● WHAT THIS TASK INVOLVES
Lines from the one with "L'idée de ce" through the end of the listing below should be set down exactly, with no other line included.

● INFORMATION GIVEN
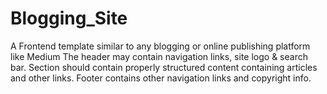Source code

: # Blogging_Site
A Frontend template similar to any blogging or online publishing platform like Medium
The header may contain navigation links, site logo & search bar. 
Section should contain properly structured content containing articles and other links. 
Footer contains other navigation links and copyright info.
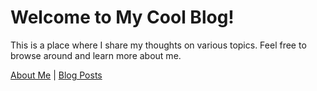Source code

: # Welcome to My Cool Blog!

This is a place where I share my thoughts on various topics. Feel free to browse around and learn more about me.

[About Me](about.html) | [Blog Posts](blog.html)
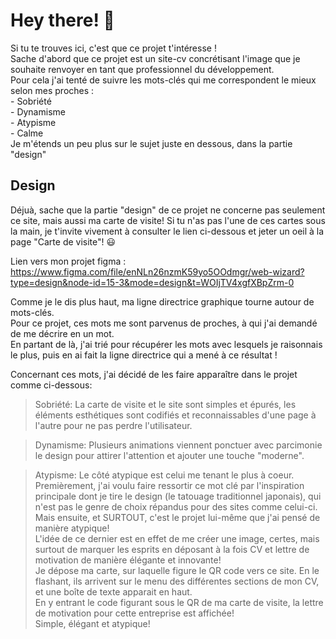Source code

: # Hey there! 👋
Si tu te trouves ici, c'est que ce projet t'intéresse !  
Sache d'abord que ce projet est un site-cv concrétisant l'image que je souhaite renvoyer en tant que professionnel du développement.  
Pour cela j'ai tenté de suivre les mots-clés qui me correspondent le mieux selon mes proches :  
    - Sobriété  
    - Dynamisme  
    - Atypisme  
    - Calme  
Je m'étends un peu plus sur le sujet juste en dessous, dans la partie "design"  

## Design
Déjuà, sache que la partie "design" de ce projet ne concerne pas seulement ce site, mais aussi ma carte de visite!
Si tu n'as pas l'une de ces cartes sous la main, je t'invite vivement à consulter le lien ci-dessous et jeter un oeil à la page "Carte de visite"! 😃  
  
Lien vers mon projet figma : https://www.figma.com/file/enNLn26nzmK59yo5OOdmgr/web-wizard?type=design&node-id=15-3&mode=design&t=WOIjTV4xgfXBpZrm-0  
  
Comme je le dis plus haut, ma ligne directrice graphique tourne autour de mots-clés.  
Pour ce projet, ces mots me sont parvenus de proches, à qui j'ai demandé de me décrire en un mot.  
En partant de là, j'ai trié pour récupérer les mots avec lesquels je raisonnais le plus, puis en ai fait la ligne directrice qui a mené à ce résultat !  
  
Concernant ces mots, j'ai décidé de les faire apparaître dans le projet comme ci-dessous:
> Sobriété: La carte de visite et le site sont simples et épurés, les éléments esthétiques sont codifiés et reconnaissables d'une page à l'autre pour ne pas perdre l'utilisateur.  

> Dynamisme: Plusieurs animations viennent ponctuer avec parcimonie le design pour attirer l'attention et ajouter une touche "moderne".  

> Atypisme: Le côté atypique est celui me tenant le plus à coeur.  
Premièrement, j'ai voulu faire ressortir ce mot clé par l'inspiration principale dont je tire le design (le tatouage traditionnel japonais), qui n'est pas le genre de choix répandus pour des sites comme celui-ci.  
Mais ensuite, et SURTOUT, c'est le projet lui-même que j'ai pensé de manière atypique!  
L'idée de ce dernier est en effet de me créer une image, certes, mais surtout de marquer les esprits en déposant à la fois CV et lettre de motivation de manière élégante et innovante!  
Je dépose ma carte, sur laquelle figure le QR code vers ce site. En le flashant, ils arrivent sur le menu des différentes sections de mon CV, et une boîte de texte apparait en haut.  
En y entrant le code figurant sous le QR de ma carte de visite, la lettre de motivation pour cette entreprise est affichée!  
Simple, élégant et atypique!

● EXERCISE RESULT
L'idée de ce dernier est en effet de me créer une image, certes, mais surtout de marquer les esprits en déposant à la fois CV et lettre de motivation de manière élégante et innovante!  
Je dépose ma carte, sur laquelle figure le QR code vers ce site. En le flashant, ils arrivent sur le menu des différentes sections de mon CV, et une boîte de texte apparait en haut.  
En y entrant le code figurant sous le QR de ma carte de visite, la lettre de motivation pour cette entreprise est affichée!  
Simple, élégant et atypique!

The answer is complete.